[Stored data entries]
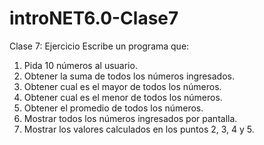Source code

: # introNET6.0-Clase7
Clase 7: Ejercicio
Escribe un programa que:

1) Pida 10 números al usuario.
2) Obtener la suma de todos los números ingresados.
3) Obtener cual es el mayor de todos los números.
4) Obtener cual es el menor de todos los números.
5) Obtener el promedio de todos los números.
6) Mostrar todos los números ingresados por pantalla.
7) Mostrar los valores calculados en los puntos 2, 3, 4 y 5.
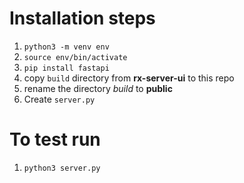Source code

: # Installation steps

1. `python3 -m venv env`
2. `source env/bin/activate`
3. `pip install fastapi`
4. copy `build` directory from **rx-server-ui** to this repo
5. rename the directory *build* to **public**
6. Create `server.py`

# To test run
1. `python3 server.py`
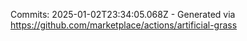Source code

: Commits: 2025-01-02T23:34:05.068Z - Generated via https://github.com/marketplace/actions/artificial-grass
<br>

--

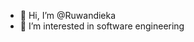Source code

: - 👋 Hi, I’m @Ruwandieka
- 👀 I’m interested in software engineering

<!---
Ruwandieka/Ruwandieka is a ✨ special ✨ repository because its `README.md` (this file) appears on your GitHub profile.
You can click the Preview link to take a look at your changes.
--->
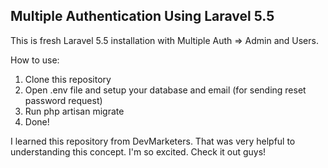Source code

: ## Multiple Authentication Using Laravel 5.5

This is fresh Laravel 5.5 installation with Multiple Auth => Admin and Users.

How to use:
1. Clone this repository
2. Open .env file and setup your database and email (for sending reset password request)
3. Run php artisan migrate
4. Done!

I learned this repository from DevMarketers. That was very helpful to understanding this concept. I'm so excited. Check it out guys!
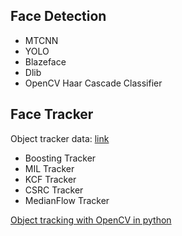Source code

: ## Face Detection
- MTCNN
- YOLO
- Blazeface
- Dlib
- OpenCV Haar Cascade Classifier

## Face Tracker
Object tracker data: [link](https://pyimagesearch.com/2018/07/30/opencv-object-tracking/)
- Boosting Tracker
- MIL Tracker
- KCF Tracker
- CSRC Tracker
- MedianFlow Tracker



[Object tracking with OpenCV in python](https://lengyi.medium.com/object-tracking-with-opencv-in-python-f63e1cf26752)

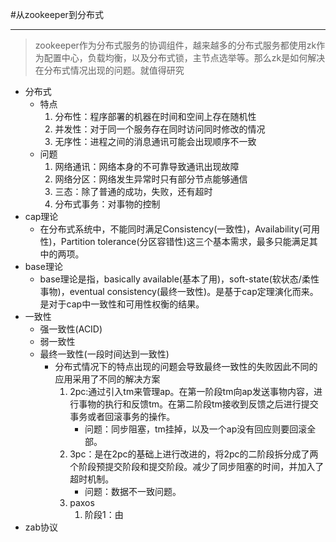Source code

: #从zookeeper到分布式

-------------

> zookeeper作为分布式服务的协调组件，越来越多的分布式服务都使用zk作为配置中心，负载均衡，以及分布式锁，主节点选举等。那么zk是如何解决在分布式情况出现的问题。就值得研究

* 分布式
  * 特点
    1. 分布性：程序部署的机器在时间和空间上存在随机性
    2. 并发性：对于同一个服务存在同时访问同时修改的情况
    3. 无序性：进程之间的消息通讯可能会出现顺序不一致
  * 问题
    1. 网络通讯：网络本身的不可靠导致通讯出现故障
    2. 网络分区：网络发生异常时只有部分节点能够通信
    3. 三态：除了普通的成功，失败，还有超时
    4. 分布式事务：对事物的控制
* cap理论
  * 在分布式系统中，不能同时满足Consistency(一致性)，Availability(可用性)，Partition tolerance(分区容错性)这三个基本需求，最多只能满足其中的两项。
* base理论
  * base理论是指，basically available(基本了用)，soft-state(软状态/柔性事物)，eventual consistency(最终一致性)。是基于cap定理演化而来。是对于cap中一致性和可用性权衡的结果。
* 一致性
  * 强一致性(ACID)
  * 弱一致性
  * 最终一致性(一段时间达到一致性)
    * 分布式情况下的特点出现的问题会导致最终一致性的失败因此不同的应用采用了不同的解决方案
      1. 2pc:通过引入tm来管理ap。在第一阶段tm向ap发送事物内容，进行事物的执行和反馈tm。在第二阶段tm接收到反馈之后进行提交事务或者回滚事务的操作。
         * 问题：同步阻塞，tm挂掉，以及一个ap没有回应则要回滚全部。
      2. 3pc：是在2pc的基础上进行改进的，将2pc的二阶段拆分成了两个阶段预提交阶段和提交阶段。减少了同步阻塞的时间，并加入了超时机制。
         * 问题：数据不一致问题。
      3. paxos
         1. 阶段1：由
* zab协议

- [What you should do] Count how many lines in the data contain the word "Multiple". Reply with that number only.

- [Worked solution] 2